El desgaste de agosto


            Agosto fue un mes muy rudo para el venezolano. Pasar de ver las Olimpiadas a vivirlas, no fue una cosa muy normal. Claro, uno no es atleta para decir semejante frase. Pero cuando observas que hay carreras de cinco mil metros, diez mil metros, decatlón y hasta lanzamientos de martillos (que no son martillos) uno se pregunta:

-¿Ah, es que uno puede ganar medallas por eso?

            El venezolano de agosto del 2016, ha tenido que lidiar contra colas inmensas -de más de cinco mil metros- le ha tocado hacer más de diez cosas distintas, para conseguir un producto alimenticio y hasta lanza, no martillos, pero sí mentadas de madres que llegan más lejos que cualquier record olímpico. Este año, se retira Michael Phelps (si no sabes quién es, pues es un sujeto que le ronca al mambo en la natación); se retira Usain Bolt (si no sabes quién es, pues es un sujeto que le ronca al mambo en el atletismo); pero la que no se retira y no es precisamente de las Olimpiadas, es la señorita Tibisay Lucena. ¡Hasta cuándo Tía Tibi!!! Dele chance a otro “atleta”, para ver si ganamos una medalla de oro en cuanto a democracia y esperanza en Venezuela.  

            Aparte de que ya casi termina agosto, también se terminaron los juegos de las Olimpiadas. Mi país solo se trajo tres medallas olímpicas y bastantes diplomas olímpicos (que son como una especie de reconocimiento de consuelo para los primeros cinco atletas que no alcanzaron medalla olímpica en cada disciplina, pero estuvieron cerquita de eso.) Yo no espero una medalla en mi universidad, pero sí espero mi diploma universitario. Está difícil, pero es debido a que aquí, en mi Upel Maracay, al parecer el diploma cuesta más que una medalla olímpica.  Ver tantos atletas del estudio nadar, para morir en la orilla de la graduación, es realmente doloroso en esta competencia orquestada por quienes hoy promueven la “llegada a la meta” ¡Qué moderno es este agosto!   
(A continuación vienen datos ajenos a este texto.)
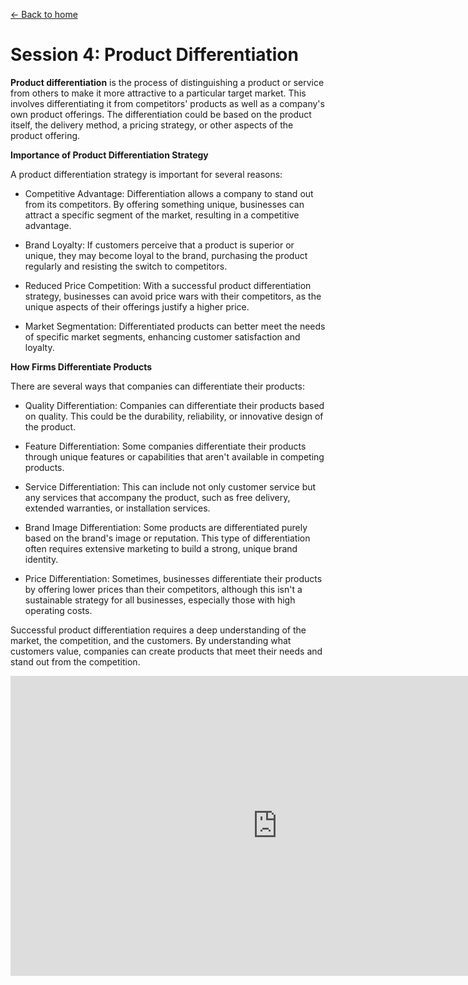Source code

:[<- Back to home](https://pgtreau.github.io/marketing.html)

# Session 4: Product Differentiation

**Product differentiation** is the process of distinguishing a product or service from others to make it more attractive to a particular target market. This involves differentiating it from competitors' products as well as a company's own product offerings. The differentiation could be based on the product itself, the delivery method, a pricing strategy, or other aspects of the product offering.

**Importance of Product Differentiation Strategy**

A product differentiation strategy is important for several reasons:

- Competitive Advantage: Differentiation allows a company to stand out from its competitors. By offering something unique, businesses can attract a specific segment of the market, resulting in a competitive advantage.

- Brand Loyalty: If customers perceive that a product is superior or unique, they may become loyal to the brand, purchasing the product regularly and resisting the switch to competitors.

- Reduced Price Competition: With a successful product differentiation strategy, businesses can avoid price wars with their competitors, as the unique aspects of their offerings justify a higher price.

- Market Segmentation: Differentiated products can better meet the needs of specific market segments, enhancing customer satisfaction and loyalty.

**How Firms Differentiate Products**

There are several ways that companies can differentiate their products:

- Quality Differentiation: Companies can differentiate their products based on quality. This could be the durability, reliability, or innovative design of the product.

- Feature Differentiation: Some companies differentiate their products through unique features or capabilities that aren't available in competing products.

- Service Differentiation: This can include not only customer service but any services that accompany the product, such as free delivery, extended warranties, or installation services.

- Brand Image Differentiation: Some products are differentiated purely based on the brand's image or reputation. This type of differentiation often requires extensive marketing to build a strong, unique brand identity.

- Price Differentiation: Sometimes, businesses differentiate their products by offering lower prices than their competitors, although this isn't a sustainable strategy for all businesses, especially those with high operating costs.

Successful product differentiation requires a deep understanding of the market, the competition, and the customers. By understanding what customers value, companies can create products that meet their needs and stand out from the competition.

<iframe width="853" height="480" src="https://www.youtube.com/embed/wlc1pcQq02w" title="Product Differentiation Explained | Business &amp; Marketing" frameborder="0" allow="accelerometer; autoplay; clipboard-write; encrypted-media; gyroscope; picture-in-picture; web-share" allowfullscreen></iframe>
              La ilusión de ver ganar a los venezolanos se fue desgastando con el pasar de agosto. Desde hacer depósitos en bancos mercantiles hasta formarse en colas por un pedazo de pan que toca multiplicar como hizo Jesucristo, ha sido agotador. Me robaron el teléfono celular hace un mes, y la velocidad con la que salieron corriendo los tres delincuentes, me hizo pensar en que quizás hubiesen traído medallas de oro, allá en las Olimpiadas. ¡Qué lástima que no los llevaron!  

Sin duda alguna, ha sido un mes muy desgastante. Ya se acabaron los juegos olímpicos y me pregunto ¿se acabará esto que estamos viviendo los venezolanos? Porque las mentadas de madres, por parte de la mayoría de los venezolanos, están llegando lejos. Lamentablemente nadie nos dará una medalla por eso.
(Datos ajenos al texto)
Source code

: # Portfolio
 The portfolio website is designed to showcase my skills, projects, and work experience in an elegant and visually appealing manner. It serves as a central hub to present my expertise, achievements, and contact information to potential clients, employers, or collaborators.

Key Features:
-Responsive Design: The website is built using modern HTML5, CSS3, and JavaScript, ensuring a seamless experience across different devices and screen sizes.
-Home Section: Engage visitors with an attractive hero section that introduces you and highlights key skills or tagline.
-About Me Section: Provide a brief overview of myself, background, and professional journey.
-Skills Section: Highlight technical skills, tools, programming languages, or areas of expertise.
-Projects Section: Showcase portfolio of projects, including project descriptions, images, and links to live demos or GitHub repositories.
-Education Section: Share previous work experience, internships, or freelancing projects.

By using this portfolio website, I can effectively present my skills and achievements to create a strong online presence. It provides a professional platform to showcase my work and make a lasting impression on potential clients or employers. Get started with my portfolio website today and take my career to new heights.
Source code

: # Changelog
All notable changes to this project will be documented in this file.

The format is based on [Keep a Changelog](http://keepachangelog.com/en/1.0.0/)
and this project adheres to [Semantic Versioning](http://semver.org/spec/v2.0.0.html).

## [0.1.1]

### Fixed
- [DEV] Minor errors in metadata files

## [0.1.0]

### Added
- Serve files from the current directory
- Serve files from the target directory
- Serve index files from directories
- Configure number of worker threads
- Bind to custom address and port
 El martillo que lanzan aquí, los policías y bachaqueros, está muy rudo. El cuatro por cien metros en atletismo (4x100 metros) que vimos por televisión, no se compara con el seis por mil bolívares (6x1000bs) que nos toca pagar, cada vez que quieres comprar plátanos en la calle. ¡Y ni hablar del tiro con arco! ¿Cuánto malandro o pran venezolano no nos hubiese dejado bien parado allá, si lo hubiésemos llevado? ¡Pero no! Llevemos a los atletas. ¡Qué agosto, pana! ¡Qué agosto!